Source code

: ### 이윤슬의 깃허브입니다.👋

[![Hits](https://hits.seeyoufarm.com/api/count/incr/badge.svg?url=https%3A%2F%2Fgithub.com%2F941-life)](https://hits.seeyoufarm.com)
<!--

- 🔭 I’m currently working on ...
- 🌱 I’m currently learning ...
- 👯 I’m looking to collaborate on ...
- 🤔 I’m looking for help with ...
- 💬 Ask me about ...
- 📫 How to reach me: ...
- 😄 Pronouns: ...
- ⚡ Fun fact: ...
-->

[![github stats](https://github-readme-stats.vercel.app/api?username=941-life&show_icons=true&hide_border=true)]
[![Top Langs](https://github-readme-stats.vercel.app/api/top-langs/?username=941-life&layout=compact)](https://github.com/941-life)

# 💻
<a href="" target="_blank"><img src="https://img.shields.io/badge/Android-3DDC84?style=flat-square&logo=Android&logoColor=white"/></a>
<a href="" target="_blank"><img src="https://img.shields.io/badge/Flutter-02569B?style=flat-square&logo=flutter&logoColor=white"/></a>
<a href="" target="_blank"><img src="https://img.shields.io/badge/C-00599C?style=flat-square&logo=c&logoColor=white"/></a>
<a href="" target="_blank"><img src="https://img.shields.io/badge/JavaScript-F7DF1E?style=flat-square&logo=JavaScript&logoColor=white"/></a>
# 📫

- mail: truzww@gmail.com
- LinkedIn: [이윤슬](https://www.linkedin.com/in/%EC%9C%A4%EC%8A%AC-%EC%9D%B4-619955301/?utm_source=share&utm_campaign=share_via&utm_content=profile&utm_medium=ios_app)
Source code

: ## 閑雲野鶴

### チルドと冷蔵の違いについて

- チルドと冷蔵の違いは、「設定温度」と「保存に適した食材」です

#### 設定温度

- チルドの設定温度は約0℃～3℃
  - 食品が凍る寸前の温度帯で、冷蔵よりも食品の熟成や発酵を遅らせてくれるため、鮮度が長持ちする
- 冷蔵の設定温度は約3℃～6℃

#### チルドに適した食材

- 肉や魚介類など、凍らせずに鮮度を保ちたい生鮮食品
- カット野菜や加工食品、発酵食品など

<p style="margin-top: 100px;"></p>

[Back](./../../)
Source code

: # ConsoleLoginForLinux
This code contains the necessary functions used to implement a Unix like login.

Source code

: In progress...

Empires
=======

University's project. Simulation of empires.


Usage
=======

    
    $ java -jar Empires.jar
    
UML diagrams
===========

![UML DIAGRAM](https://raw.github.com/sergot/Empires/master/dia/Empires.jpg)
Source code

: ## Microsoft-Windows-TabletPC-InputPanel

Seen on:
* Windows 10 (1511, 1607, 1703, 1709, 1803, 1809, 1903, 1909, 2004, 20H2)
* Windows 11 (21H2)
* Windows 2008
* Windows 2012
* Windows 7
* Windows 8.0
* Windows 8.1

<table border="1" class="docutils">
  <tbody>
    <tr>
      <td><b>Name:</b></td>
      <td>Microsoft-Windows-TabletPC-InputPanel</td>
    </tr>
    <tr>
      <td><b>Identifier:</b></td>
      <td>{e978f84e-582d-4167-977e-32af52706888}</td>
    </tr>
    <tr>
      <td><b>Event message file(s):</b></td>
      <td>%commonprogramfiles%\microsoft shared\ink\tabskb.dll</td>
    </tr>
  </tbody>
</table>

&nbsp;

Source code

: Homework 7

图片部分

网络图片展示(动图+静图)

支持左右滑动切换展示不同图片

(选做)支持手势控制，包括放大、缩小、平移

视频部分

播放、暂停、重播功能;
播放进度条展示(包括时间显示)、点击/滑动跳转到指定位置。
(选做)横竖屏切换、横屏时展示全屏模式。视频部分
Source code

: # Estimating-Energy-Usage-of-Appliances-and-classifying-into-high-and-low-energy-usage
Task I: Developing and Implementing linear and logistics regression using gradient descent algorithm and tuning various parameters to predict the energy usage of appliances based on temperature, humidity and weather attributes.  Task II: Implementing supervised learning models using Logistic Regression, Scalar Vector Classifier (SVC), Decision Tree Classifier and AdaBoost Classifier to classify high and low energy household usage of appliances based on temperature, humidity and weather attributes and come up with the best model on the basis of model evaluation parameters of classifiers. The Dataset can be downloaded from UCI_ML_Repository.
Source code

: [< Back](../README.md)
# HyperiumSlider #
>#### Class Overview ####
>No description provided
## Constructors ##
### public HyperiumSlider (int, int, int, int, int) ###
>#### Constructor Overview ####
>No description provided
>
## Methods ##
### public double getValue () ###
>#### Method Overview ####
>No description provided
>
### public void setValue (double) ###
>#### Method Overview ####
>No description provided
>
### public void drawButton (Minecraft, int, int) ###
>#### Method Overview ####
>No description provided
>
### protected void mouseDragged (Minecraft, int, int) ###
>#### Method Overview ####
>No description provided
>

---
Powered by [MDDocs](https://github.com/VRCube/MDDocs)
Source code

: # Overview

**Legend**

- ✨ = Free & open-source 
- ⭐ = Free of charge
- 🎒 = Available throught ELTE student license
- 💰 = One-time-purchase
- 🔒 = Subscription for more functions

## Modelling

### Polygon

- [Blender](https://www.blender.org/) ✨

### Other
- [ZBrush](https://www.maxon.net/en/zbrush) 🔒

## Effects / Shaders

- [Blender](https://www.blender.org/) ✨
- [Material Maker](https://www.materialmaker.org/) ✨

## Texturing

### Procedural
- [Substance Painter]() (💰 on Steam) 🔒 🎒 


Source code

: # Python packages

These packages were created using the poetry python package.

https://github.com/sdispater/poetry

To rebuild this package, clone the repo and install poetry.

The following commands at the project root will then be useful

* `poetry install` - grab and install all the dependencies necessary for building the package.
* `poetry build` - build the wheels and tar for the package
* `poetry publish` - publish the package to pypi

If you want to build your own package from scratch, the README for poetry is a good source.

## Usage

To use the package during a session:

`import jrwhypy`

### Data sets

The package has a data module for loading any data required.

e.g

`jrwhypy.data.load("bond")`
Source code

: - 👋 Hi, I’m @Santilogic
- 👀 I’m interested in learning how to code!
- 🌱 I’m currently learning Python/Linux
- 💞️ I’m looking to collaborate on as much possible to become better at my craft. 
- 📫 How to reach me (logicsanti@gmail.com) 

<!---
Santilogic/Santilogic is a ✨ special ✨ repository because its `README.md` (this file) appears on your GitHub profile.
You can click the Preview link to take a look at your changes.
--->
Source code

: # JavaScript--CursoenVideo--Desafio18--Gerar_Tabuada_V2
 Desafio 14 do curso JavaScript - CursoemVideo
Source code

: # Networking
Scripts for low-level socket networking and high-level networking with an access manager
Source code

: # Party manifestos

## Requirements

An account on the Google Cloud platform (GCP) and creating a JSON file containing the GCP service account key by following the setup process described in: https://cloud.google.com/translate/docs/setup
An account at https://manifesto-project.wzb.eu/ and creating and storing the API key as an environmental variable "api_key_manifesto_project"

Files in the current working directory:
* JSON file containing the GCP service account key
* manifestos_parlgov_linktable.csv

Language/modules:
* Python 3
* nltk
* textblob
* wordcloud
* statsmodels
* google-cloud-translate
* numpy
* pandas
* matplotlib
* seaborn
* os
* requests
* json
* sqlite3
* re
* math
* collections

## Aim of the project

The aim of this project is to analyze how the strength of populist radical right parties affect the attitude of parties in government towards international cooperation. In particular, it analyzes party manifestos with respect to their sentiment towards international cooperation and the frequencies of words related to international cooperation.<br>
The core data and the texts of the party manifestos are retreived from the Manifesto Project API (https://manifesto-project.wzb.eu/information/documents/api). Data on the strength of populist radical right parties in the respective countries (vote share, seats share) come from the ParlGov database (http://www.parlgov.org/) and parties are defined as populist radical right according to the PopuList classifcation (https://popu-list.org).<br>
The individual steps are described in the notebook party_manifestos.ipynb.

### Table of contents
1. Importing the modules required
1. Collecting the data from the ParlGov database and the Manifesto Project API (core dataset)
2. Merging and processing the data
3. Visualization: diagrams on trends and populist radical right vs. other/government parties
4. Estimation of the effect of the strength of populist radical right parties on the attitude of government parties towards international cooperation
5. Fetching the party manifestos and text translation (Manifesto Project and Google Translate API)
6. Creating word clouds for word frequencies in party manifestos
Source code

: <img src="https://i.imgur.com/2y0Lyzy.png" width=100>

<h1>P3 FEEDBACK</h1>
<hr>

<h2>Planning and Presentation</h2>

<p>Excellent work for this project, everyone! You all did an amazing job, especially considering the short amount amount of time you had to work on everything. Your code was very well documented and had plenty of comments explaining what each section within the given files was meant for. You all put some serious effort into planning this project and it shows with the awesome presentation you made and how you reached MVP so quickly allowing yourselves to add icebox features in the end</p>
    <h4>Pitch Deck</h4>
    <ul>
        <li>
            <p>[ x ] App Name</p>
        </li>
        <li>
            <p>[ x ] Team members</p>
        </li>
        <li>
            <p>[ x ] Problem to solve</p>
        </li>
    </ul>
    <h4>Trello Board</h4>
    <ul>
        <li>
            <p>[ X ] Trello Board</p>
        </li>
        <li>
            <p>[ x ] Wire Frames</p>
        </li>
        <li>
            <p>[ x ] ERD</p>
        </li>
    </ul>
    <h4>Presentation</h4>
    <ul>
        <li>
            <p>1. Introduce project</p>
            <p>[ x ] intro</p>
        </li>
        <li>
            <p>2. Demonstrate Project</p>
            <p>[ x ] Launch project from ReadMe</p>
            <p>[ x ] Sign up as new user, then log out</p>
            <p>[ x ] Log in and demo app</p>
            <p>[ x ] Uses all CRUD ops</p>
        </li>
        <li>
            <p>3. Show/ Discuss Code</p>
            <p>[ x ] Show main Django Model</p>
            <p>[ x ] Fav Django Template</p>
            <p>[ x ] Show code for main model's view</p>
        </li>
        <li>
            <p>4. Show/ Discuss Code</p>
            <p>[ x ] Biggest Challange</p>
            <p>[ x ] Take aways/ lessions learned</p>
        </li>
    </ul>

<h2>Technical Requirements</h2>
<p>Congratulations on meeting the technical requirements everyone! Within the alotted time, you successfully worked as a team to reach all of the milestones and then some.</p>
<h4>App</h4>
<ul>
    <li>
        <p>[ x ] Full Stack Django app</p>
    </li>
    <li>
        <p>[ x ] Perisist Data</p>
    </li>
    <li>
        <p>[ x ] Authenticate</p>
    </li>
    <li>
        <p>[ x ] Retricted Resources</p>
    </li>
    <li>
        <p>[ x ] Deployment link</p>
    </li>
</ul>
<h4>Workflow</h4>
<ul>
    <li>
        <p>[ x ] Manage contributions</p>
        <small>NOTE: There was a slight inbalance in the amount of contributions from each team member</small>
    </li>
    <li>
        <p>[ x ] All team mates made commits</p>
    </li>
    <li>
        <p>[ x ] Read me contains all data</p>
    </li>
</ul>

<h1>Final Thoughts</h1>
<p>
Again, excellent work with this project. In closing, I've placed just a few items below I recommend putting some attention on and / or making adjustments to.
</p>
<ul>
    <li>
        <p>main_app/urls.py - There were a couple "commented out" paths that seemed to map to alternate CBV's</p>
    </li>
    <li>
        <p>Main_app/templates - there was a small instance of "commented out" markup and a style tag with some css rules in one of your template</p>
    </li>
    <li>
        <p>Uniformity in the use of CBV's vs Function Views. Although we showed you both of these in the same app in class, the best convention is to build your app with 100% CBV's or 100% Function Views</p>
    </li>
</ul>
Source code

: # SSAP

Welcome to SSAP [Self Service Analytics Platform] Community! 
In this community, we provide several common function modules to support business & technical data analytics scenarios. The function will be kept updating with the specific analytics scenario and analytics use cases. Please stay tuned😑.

-- -- --

Please go line by line through the records above, copying each one that holds the string "Django".

            <p>[ x ] Show main Django Model</p>
            <p>[ x ] Fav Django Template</p>
        <p>[ x ] Full Stack Django app</p>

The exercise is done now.